宮城谷昌光 『太公望』 文藝春秋 上中下巻 2001

年末年始は小説、特に歴史小説を読みたくなる、
らぶナベ@自分を重ね合わせて振り返りたいからかな?
(特に去年は考えることや岐路に立つことが多かったからか)

さて、そんなわけで2003年第1弾『太公望』宮城谷昌光著(文春文庫)2001年初版。
知り合いのJACKから「陰謀マニアだったらオススメ」と言われて(ここ)
手に取った中国古代を舞台にした歴史小説。
中学か高校の時に読んだ『夏姫春秋』以来、久々の宮城谷作品。
(当時は思春期の少年にとってはきわどいシーンもあってどきどきした)

内容は商(殷)末から周はじめにかけて活躍した太公望の人生をえがいている。
紀元前11世紀という今となっては神話と伝説が錯綜する時代の物語なので
(孔子などの諸子百家のさらに600年以上前の時代)
著者の様々な解釈が織り込まれていて読んでいる方としても想像力が膨らむ。
特にこの時代は文字が占いの道具(甲骨文字)からコミュニケーション手段に
移りつつある時代でもあるので文字というものの重たさを感じさせてくれた。
太公望は後の中国で兵法の祖とされるほどの合理主義者だったけれど、
その合理主義的な思考は文字による教育を受けなかったからだとする
著者の解釈は興味深かった。

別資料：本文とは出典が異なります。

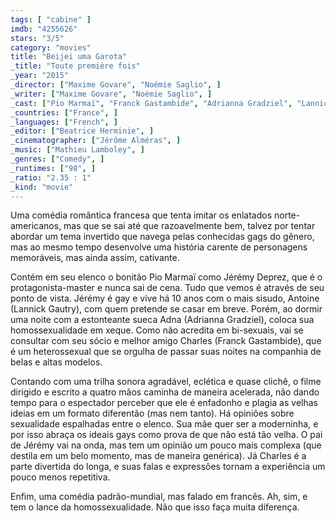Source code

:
 ```yaml
---
tags: [ "cabine" ]
imdb: "4255626"
stars: "3/5"
category: "movies"
title: "Beijei uma Garota"
_title: "Toute première fois"
_year: "2015"
_director: ["Maxime Govare", "Noémie Saglio", ]
_writer: ["Maxime Govare", "Noémie Saglio", ]
_cast: ["Pio Marmaï", "Franck Gastambide", "Adrianna Gradziel", "Lannick Gautry", "Camille Cottin", "Frédéric Pierrot", "Isabelle Candelier", "Nicole Ferroni", "Etienne Guiraud", ]
_countries: ["France", ]
_languages: ["French", ]
_editor: ["Beatrice Herminie", ]
_cinematographer: ["Jérôme Alméras", ]
_music: ["Mathieu Lamboley", ]
_genres: ["Comedy", ]
_runtimes: ["98", ]
_ratio: "2.35 : 1"
_kind: "movie"
---
```

Uma comédia romântica francesa que tenta imitar os enlatados norte-americanos, mas que se sai até que razoavelmente bem, talvez por tentar abordar um tema invertido que navega pelas conhecidas gags do gênero, mas ao mesmo tempo desenvolve uma história carente de personagens memoráveis, mas ainda assim, cativante.

Contém em seu elenco o bonitão Pio Marmaï como Jérémy Deprez, que é o protagonista-master e nunca sai de cena. Tudo que vemos é através de seu ponto de vista. Jérémy é gay e vive há 10 anos com o mais sisudo, Antoine (Lannick Gautry), com quem pretende se casar em breve. Porém, ao dormir uma noite com a estonteante sueca Adna (Adrianna Gradziel), coloca sua homossexualidade em xeque. Como não acredita em bi-sexuais, vai se consultar com seu sócio e melhor amigo Charles (Franck Gastambide), que é um heterossexual que se orgulha de passar suas noites na companhia de belas e altas modelos.

Contando com uma trilha sonora agradável, eclética e quase clichê, o filme dirigido e escrito a quatro mãos caminha de maneira acelerada, não dando tempo para o espectador perceber que ele é enfadonho e plagia as velhas ideias em um formato diferentão (mas nem tanto). Há opiniões sobre sexualidade espalhadas entre o elenco. Sua mãe quer ser a moderninha, e por isso abraça os ideais gays como prova de que não está tão velha. O pai de Jérémy vai na onda, mas tem um opinião um pouco mais complexa (que destila em um belo momento, mas de maneira genérica). Já Charles é a parte divertida do longa, e suas falas e expressões tornam a experiência um pouco menos repetitiva.

Enfim, uma comédia padrão-mundial, mas falado em francês. Ah, sim, e tem o lance da homossexualidade. Não que isso faça muita diferença.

(ちょっと逆説的な匂いがあるのが味噌)
遠い時代だからこそのそんな解釈は面白いけれど、
太公望を武術の達人にするのはちょっとやりすぎのような気もしたし、
商との戦いや斉の建国などは太公望の本領発揮の部分なのに、
前半部分に比べて妙に記述が薄い気がしたのがちょっと残念。
もっと太公望の頭脳戦が読みたかった。

以下は、思わずチェックした箇所・・・

・まっすぐなものがみえない人は、どこかで成長がとまるような気がする。
 (略)大木をみればよい。

・この世に生まれた者は、かならず死ぬ。
 だが、死は人生の到達点でありながら、それは願望でも目的でもない。
 生きるということは、すべて途中である。その途中こそがたいせつではないのか。

・大事を成すには、小事をつみかさねてゆくしかない。
 しかし小利を求めてはならない。
 小成は大成のためには、つまずきにすぎない。

・危難というのは両刃の剣である。
 危難に殺されるか、危難を新生面にかえるか、である。

・企てというのは、人に頼ろうとする気が生じたとき、
 すでに失敗しているといってよい。
 -まず、自分の目と耳とを信ずることだ。

・素材が人であれば、素材を合わせてつくった料理が組織である。
 それ自体はにがく、からいものでも、他の素材と合わせれば、
 うまさを引きだすことができる。

・卑賤の者をあなどるのは小人の癖

・めざめつづけている男がなした偉業を、夢をみる者たちは、奇蹟と呼ぶ。
 呂望は夢のむこう側かこちら側にしかいない。

・大きくなりたかったら、自分より大きな人にぶつかったゆかねばなりません。
 (略)形をもったままぶつかってゆけば、その形は毀れましょう。
 が、形のない者は、毀れるものがないのですから、
 恐れることはありますまい。

・時代の狂気を否定しようとする者に、時代の常識に慣れた人が狂気みるのは、
 古往今来、かならずあることであり、それは革命者の奕々たる宿命である。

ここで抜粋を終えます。